> _PROMPT_
Reproduce, character for character, the lines below from the first through the one with "individual effects sum". Leave pictures out.

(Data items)
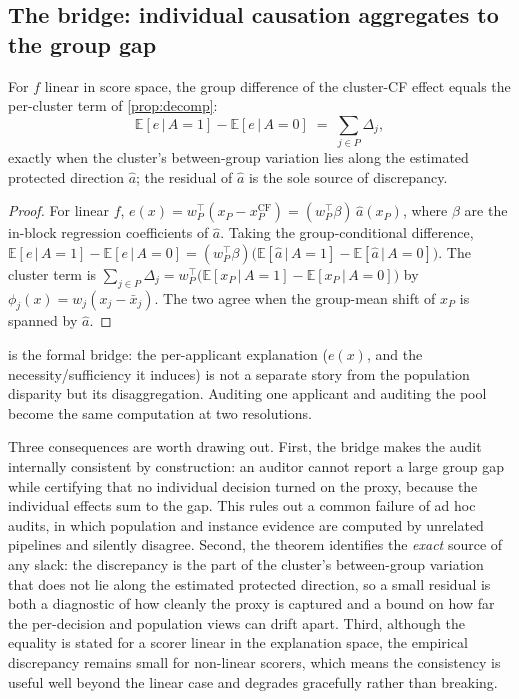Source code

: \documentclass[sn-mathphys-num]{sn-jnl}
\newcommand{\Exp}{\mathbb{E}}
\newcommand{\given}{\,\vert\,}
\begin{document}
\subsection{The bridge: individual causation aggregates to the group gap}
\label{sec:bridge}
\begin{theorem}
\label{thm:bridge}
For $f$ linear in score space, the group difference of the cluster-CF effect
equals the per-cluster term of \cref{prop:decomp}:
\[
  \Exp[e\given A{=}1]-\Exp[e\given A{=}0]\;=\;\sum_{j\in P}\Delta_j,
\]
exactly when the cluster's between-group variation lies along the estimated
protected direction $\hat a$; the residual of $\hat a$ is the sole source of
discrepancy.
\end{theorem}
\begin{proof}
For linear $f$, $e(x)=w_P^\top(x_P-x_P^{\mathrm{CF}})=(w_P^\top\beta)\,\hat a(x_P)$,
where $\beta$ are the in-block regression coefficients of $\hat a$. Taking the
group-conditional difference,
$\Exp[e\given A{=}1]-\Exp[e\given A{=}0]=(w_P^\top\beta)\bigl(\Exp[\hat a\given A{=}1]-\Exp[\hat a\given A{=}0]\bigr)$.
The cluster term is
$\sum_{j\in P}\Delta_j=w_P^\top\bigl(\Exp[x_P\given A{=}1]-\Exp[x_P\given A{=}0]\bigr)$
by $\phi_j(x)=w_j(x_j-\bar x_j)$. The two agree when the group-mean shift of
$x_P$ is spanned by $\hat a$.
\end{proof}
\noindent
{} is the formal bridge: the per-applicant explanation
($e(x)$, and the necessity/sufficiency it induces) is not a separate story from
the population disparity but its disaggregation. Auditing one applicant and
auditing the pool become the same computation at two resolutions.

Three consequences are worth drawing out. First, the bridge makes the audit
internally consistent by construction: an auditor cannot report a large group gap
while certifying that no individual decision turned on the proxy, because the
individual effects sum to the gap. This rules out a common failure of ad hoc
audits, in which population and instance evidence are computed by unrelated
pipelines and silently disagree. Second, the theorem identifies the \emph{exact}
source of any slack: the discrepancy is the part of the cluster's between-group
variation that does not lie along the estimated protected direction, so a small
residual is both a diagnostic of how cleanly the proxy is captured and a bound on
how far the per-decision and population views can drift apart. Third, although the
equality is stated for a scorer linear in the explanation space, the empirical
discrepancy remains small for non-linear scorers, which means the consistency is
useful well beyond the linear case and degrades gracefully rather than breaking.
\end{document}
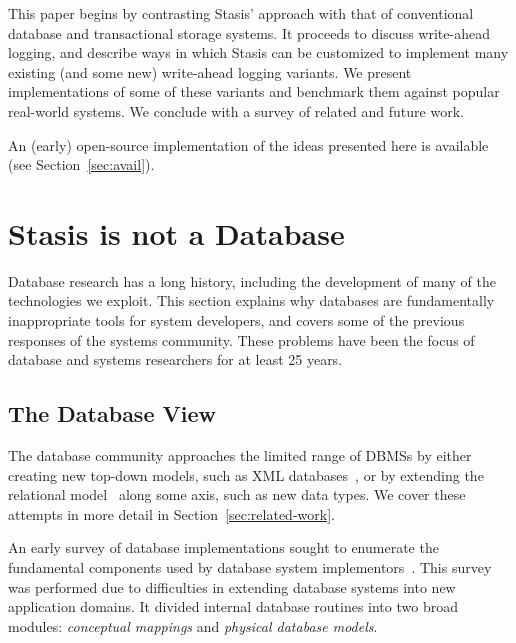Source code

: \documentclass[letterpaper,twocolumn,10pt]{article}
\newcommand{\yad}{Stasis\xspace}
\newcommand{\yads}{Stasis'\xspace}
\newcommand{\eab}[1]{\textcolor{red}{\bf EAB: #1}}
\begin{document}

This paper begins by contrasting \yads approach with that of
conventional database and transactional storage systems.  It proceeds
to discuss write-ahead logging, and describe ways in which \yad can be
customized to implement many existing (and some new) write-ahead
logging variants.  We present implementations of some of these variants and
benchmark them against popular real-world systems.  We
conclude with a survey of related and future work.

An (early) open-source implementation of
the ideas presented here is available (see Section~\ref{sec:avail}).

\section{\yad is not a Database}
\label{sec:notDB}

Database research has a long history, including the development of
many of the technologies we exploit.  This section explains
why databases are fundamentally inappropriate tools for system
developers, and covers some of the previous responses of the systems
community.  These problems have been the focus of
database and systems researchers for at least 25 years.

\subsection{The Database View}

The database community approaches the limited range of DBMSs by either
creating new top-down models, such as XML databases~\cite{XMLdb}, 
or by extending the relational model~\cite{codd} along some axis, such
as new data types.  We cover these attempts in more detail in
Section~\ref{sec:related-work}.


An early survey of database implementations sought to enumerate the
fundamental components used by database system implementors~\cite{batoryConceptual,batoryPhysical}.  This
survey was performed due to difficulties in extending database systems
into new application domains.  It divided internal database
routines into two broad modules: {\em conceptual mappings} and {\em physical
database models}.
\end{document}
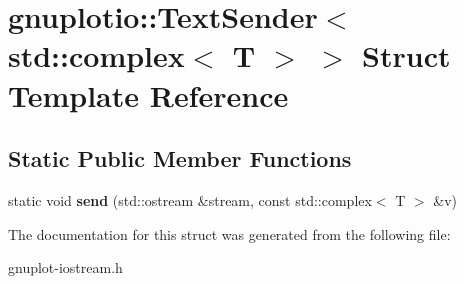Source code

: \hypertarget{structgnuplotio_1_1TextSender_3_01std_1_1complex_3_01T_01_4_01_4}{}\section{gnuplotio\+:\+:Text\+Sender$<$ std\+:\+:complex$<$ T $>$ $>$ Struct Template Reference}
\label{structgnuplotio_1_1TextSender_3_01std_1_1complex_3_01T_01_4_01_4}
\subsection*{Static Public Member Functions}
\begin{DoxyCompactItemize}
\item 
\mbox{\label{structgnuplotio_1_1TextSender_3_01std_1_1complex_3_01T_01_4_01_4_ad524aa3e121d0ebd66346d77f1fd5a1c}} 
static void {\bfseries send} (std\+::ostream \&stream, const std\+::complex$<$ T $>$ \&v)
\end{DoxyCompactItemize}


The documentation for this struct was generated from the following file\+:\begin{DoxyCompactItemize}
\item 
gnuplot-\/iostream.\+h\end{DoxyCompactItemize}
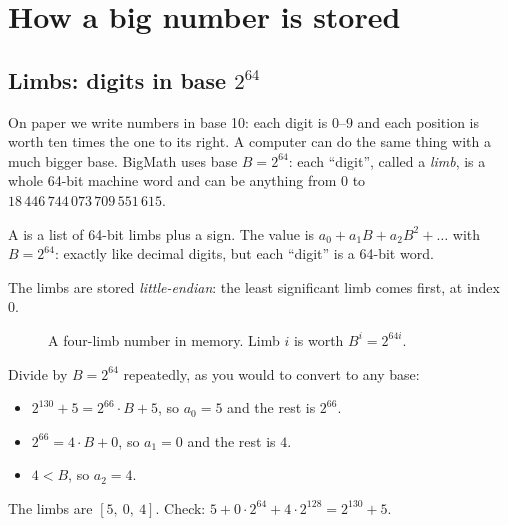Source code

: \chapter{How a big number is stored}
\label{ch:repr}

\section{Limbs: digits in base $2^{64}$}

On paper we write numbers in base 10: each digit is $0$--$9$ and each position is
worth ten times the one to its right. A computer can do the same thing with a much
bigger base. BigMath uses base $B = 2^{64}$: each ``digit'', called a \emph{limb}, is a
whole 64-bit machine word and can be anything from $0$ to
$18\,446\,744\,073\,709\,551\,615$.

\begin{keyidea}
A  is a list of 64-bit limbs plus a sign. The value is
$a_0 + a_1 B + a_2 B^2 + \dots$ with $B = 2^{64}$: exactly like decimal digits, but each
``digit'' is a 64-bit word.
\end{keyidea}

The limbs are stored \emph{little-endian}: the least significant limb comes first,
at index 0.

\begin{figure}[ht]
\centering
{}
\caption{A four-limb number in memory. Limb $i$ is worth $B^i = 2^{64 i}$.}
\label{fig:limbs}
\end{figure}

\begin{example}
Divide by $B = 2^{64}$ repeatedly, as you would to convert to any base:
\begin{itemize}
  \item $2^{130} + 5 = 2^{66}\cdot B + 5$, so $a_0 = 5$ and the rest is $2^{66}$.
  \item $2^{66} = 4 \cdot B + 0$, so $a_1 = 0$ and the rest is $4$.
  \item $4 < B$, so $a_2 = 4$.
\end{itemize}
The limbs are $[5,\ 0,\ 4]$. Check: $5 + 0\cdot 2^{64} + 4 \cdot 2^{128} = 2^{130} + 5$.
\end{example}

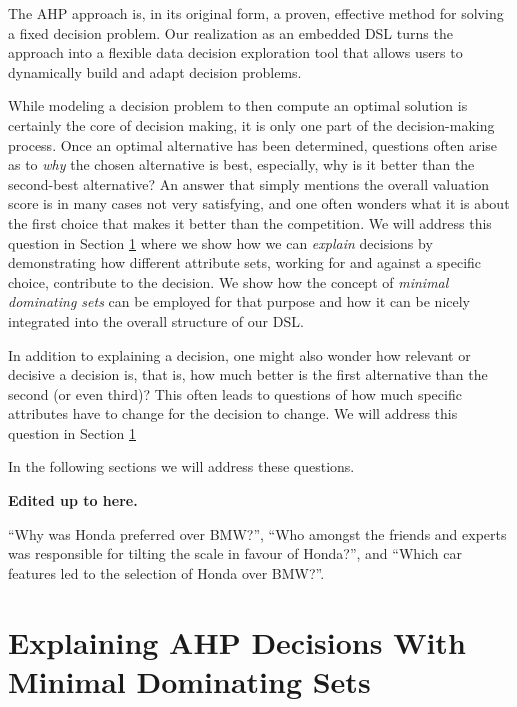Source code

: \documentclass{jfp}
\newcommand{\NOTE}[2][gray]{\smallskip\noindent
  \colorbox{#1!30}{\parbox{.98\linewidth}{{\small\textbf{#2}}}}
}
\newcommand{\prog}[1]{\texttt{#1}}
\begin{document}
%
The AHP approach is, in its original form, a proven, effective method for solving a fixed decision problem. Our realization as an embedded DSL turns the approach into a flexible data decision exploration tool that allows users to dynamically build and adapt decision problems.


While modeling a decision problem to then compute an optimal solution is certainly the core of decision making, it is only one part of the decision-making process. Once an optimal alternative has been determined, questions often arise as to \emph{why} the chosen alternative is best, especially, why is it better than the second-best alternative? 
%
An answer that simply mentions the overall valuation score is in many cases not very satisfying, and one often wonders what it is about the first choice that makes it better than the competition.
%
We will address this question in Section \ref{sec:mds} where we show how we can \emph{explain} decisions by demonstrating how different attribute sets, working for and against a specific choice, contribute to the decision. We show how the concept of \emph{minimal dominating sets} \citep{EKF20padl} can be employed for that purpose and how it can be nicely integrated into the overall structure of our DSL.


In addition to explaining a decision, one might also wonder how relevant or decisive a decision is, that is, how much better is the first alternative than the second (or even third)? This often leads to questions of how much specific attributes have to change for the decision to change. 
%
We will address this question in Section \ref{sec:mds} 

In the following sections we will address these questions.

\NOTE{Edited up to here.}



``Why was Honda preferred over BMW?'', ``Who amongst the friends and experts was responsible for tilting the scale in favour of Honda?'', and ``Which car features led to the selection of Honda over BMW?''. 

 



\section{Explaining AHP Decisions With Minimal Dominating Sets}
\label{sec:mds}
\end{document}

> _EXERCISE RESPONSE_
Source code

: \documentclass[sn-mathphys-num]{sn-jnl}
\newcommand{\Exp}{\mathbb{E}}
\newcommand{\given}{\,\vert\,}
\begin{document}
\subsection{The bridge: individual causation aggregates to the group gap}
\label{sec:bridge}
\begin{theorem}
\label{thm:bridge}
For $f$ linear in score space, the group difference of the cluster-CF effect
equals the per-cluster term of \cref{prop:decomp}:
\[
  \Exp[e\given A{=}1]-\Exp[e\given A{=}0]\;=\;\sum_{j\in P}\Delta_j,
\]
exactly when the cluster's between-group variation lies along the estimated
protected direction $\hat a$; the residual of $\hat a$ is the sole source of
discrepancy.
\end{theorem}
\begin{proof}
For linear $f$, $e(x)=w_P^\top(x_P-x_P^{\mathrm{CF}})=(w_P^\top\beta)\,\hat a(x_P)$,
where $\beta$ are the in-block regression coefficients of $\hat a$. Taking the
group-conditional difference,
$\Exp[e\given A{=}1]-\Exp[e\given A{=}0]=(w_P^\top\beta)\bigl(\Exp[\hat a\given A{=}1]-\Exp[\hat a\given A{=}0]\bigr)$.
The cluster term is
$\sum_{j\in P}\Delta_j=w_P^\top\bigl(\Exp[x_P\given A{=}1]-\Exp[x_P\given A{=}0]\bigr)$
by $\phi_j(x)=w_j(x_j-\bar x_j)$. The two agree when the group-mean shift of
$x_P$ is spanned by $\hat a$.
\end{proof}
\noindent
{} is the formal bridge: the per-applicant explanation
($e(x)$, and the necessity/sufficiency it induces) is not a separate story from
the population disparity but its disaggregation. Auditing one applicant and
auditing the pool become the same computation at two resolutions.

Three consequences are worth drawing out. First, the bridge makes the audit
internally consistent by construction: an auditor cannot report a large group gap
while certifying that no individual decision turned on the proxy, because the
individual effects sum to the gap. This rules out a common failure of ad hoc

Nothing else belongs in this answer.